Finalmente, en un epílogo de un cuarto de hora, Hart recibe a su familia perdida y nos da un llanto de Oscar, estatua y monumento. Portentosa actuación de Woody Harrelson en todo momento, por desgracia ensombrecida por la de Matthew, si cabe, aún mejor. Es entonces cuando ambos reconocen que no consiguieron a tantos como debieron, que no tienen a nadie de la cinta y el mal tan abstracto seguirá imponiendo su ley allá donde vaya porque el tiempo se repite, como la sierpe que se muerde la cola. Porque, al fin y al cabo, ¿quién es el Rey Amarillo? Todos y cada uno de nosotros, lo que vimos al final de esos pasadizos del infierno, tan propios de la jungla de Kurtz, era un grupúsculo de huesos con tres calaveras, adorado por varios, pero quienes asesinaron y sacrificaron a inocentes en su adoración de Satanás son personas como tú y como yo. No escaparemos al mal y cada uno de nosotros arrastrará su marca (deep down) en algún lugar de nuestro laberinto personal. En el laberinto del alma humana, donde el mal nos aguarda tras cada giro, donde nos sumimos cada vez más en él conforme progresamos. Donde el Tiempo prepara su propia batalla, en su circularidad, contra la espiral enemiga y rompedora de vida. La espiral, en la que nada cambia y todo continúa imperturbable como los sacrificios de inocentes. Ella es el minotauro de nuestro laberinto, ella es el Rey Amarillo.
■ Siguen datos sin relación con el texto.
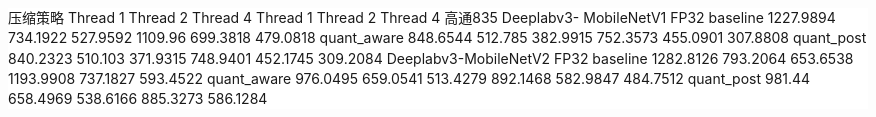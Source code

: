  <td class=xl65>压缩策略</td>
  <td class=xl65>Thread 1</td>
  <td class=xl65>Thread 2</td>
  <td class=xl65>Thread 4</td>
  <td class=xl65>Thread 1</td>
  <td class=xl65>Thread 2</td>
  <td class=xl65>Thread 4</td>
 </tr>
 <tr height=21 style='height:16.0pt'>
  <td rowspan=6 height=126 class=xl65 style='height:96.0pt'>高通835</td>
  <td rowspan=3 class=xl66 width=105 style='width:79pt'>Deeplabv3- MobileNetV1</td>
  <td class=xl65>FP32 baseline</td>
  <td class=xl65>1227.9894</td>
  <td class=xl65>734.1922</td>
  <td class=xl65>527.9592</td>
  <td class=xl65>1109.96</td>
  <td class=xl65>699.3818</td>
  <td class=xl65>479.0818</td>
 </tr>
 <tr height=21 style='height:16.0pt'>
  <td height=21 class=xl65 style='height:16.0pt'>quant_aware</td>
  <td class=xl65>848.6544</td>
  <td class=xl65>512.785</td>
  <td class=xl65>382.9915</td>
  <td class=xl65>752.3573</td>
  <td class=xl65>455.0901</td>
  <td class=xl65>307.8808</td>
 </tr>
 <tr height=21 style='height:16.0pt'>
  <td height=21 class=xl65 style='height:16.0pt'>quant_post</td>
  <td class=xl65>840.2323</td>
  <td class=xl65>510.103</td>
  <td class=xl65>371.9315</td>
  <td class=xl65>748.9401</td>
  <td class=xl65>452.1745</td>
  <td class=xl65>309.2084</td>
 </tr>
 <tr height=21 style='height:16.0pt'>
  <td rowspan=3 height=63 class=xl66 width=105 style='height:48.0pt;width:79pt'>Deeplabv3-MobileNetV2</td>
  <td class=xl65>FP32 baseline</td>
  <td class=xl65>1282.8126</td>
  <td class=xl65>793.2064</td>
  <td class=xl65>653.6538</td>
  <td class=xl65>1193.9908</td>
  <td class=xl65>737.1827</td>
  <td class=xl65>593.4522</td>
 </tr>
 <tr height=21 style='height:16.0pt'>
  <td height=21 class=xl65 style='height:16.0pt'>quant_aware</td>
  <td class=xl65>976.0495</td>
  <td class=xl65>659.0541</td>
  <td class=xl65>513.4279</td>
  <td class=xl65>892.1468</td>
  <td class=xl65>582.9847</td>
  <td class=xl65>484.7512</td>
 </tr>
 <tr height=21 style='height:16.0pt'>
  <td height=21 class=xl65 style='height:16.0pt'>quant_post</td>
  <td class=xl65>981.44</td>
  <td class=xl65>658.4969</td>
  <td class=xl65>538.6166</td>
  <td class=xl65>885.3273</td>
  <td class=xl65>586.1284</td>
Nunca escaparemos de él, que nos vigila y observa, que es peor que nadie y nos puede consumir y destruir, él que vendrá por nosotros. Pero eso no significa que vendamos barata la vida. Rust Cohle, el solitario pesimista, experimentó en su agonía, más allá de la negrura y el agujero de la muerte, el amor de su hija y de su padre esperándole para fundirse con él. Más que un volvimiento hacia la fe lo quiero ver como un alegato de esperanza, todos tenemos “razones por las que vivir” (http://respirasactualidaddigital.blogspot.com.es/2014/05/mis-100-razones-por-las-que-vale-la.html) como el amor alguna vez tenido, aún sentido. La oscuridad tiene más espacio en la cúpula celeste, pero, como dice Rust, antes todo era oscuridad y ahora hay estrellas. La luz está ganando.
10/10, la mejor serie del año y la evolución de los personajes más completa desde Walter White. Dura competencia para los Emmy y los Globos de Oro del químico.